EXERCISE DESCRIPTION - From the entries below, transcribe exactly the lines between the line holding "BR-07-02-023-014c सोऽस्माच्च हीयते" and the line holding "BR-07-02-023-016c यौ नित्यमनुजीवामः", inclusive; skip all other lines.

********

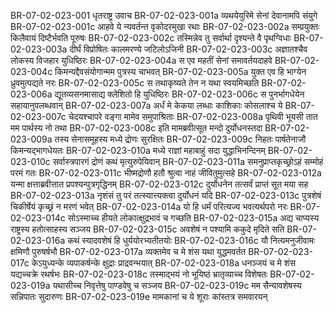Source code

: BR-07-02-023-001  धृतराष्ट्र उवाच
BR-07-02-023-001a व्यथयेयुरिमे सेनां देवानामपि संयुगे
BR-07-02-023-001c आहवे ये न्यवर्तन्त वृकोदरमुखा रथाः
BR-07-02-023-002a सम्प्रयुक्तः किलैवायं दिष्टैर्भवति पूरुषः
BR-07-02-023-002c तस्मिन्नेव तु सर्वार्था दृश्यन्ते वै पृथग्विधाः
BR-07-02-023-003a दीर्घं विप्रोषितः कालमरण्ये जटिलोऽजिनी
BR-07-02-023-003c अज्ञातश्चैव लोकस्य विजहार युधिष्ठिरः
BR-07-02-023-004a स एव महतीं सेनां समावर्तयदाहवे
BR-07-02-023-004c किमन्यद्दैवसंयोगान्मम पुत्रस्य चाभवत्
BR-07-02-023-005a युक्त एव हि भाग्येन ध्रुवमुत्पद्यते नरः
BR-07-02-023-005c स तथाकृष्यते तेन न यथा स्वयमिच्छति
BR-07-02-023-006a द्यूतव्यसनमासाद्य क्लेशितो हि युधिष्ठिरः
BR-07-02-023-006c स पुनर्भागधेयेन सहायानुपलब्धवान्
BR-07-02-023-007a अर्धं मे केकया लब्धाः काशिकाः कोसलाश्च ये
BR-07-02-023-007c चेदयश्चापरे वङ्गा मामेव समुपाश्रिताः
BR-07-02-023-008a पृथिवी भूयसी तात मम पार्थस्य नो तथा
BR-07-02-023-008c इति मामब्रवीत्सूत मन्दो दुर्योधनस्तदा
BR-07-02-023-009a तस्य सेनासमूहस्य मध्ये द्रोणः सुरक्षितः
BR-07-02-023-009c निहतः पार्षतेनाजौ किमन्यद्भागधेयतः
BR-07-02-023-010a मध्ये राज्ञां महाबाहुं सदा युद्धाभिनन्दिनम्
BR-07-02-023-010c सर्वास्त्रपारगं द्रोणं कथं मृत्युरुपेयिवान्
BR-07-02-023-011a समनुप्राप्तकृच्छ्रोऽहं सम्मोहं परमं गतः
BR-07-02-023-011c भीष्मद्रोणौ हतौ श्रुत्वा नाहं जीवितुमुत्सहे
BR-07-02-023-012a यन्मा क्षत्ताब्रवीत्तात प्रपश्यन्पुत्रगृद्धिनम्
BR-07-02-023-012c दुर्योधनेन तत्सर्वं प्राप्तं सूत मया सह
BR-07-02-023-013a नृशंसं तु परं तत्स्यात्त्यक्त्वा दुर्योधनं यदि
BR-07-02-023-013c पुत्रशेषं चिकीर्षेयं कृच्छ्रं न मरणं भवेत्
BR-07-02-023-014a यो हि धर्मं परित्यज्य भवत्यर्थपरो नरः
BR-07-02-023-014c सोऽस्माच्च हीयते लोकात्क्षुद्रभावं च गच्छति
BR-07-02-023-015a अद्य चाप्यस्य राष्ट्रस्य हतोत्साहस्य सञ्जय
BR-07-02-023-015c अवशेषं न पश्यामि ककुदे मृदिते सति
BR-07-02-023-016a कथं स्यादवशेषं हि धुर्ययोरभ्यतीतयोः
BR-07-02-023-016c यौ नित्यमनुजीवामः क्षमिणौ पुरुषर्षभौ
BR-07-02-023-017a व्यक्तमेव च मे शंस यथा युद्धमवर्तत
BR-07-02-023-017c केऽयुध्यन्के व्यपाकर्षन्के क्षुद्राः प्राद्रवन्भयात्
BR-07-02-023-018a धनञ्जयं च मे शंस यद्यच्चक्रे रथर्षभः
BR-07-02-023-018c तस्माद्भयं नो भूयिष्ठं भ्रातृव्याच्च विशेषतः
BR-07-02-023-019a यथासीच्च निवृत्तेषु पाण्डवेषु च सञ्जय
BR-07-02-023-019c मम सैन्यावशेषस्य सन्निपातः सुदारुणः
BR-07-02-023-019e मामकानां च ये शूराः कांस्तत्र समवारयन्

********

ANSWER TO THE EXERCISE -
BR-07-02-023-014c सोऽस्माच्च हीयते लोकात्क्षुद्रभावं च गच्छति
BR-07-02-023-015a अद्य चाप्यस्य राष्ट्रस्य हतोत्साहस्य सञ्जय
BR-07-02-023-015c अवशेषं न पश्यामि ककुदे मृदिते सति
BR-07-02-023-016a कथं स्यादवशेषं हि धुर्ययोरभ्यतीतयोः
BR-07-02-023-016c यौ नित्यमनुजीवामः क्षमिणौ पुरुषर्षभौ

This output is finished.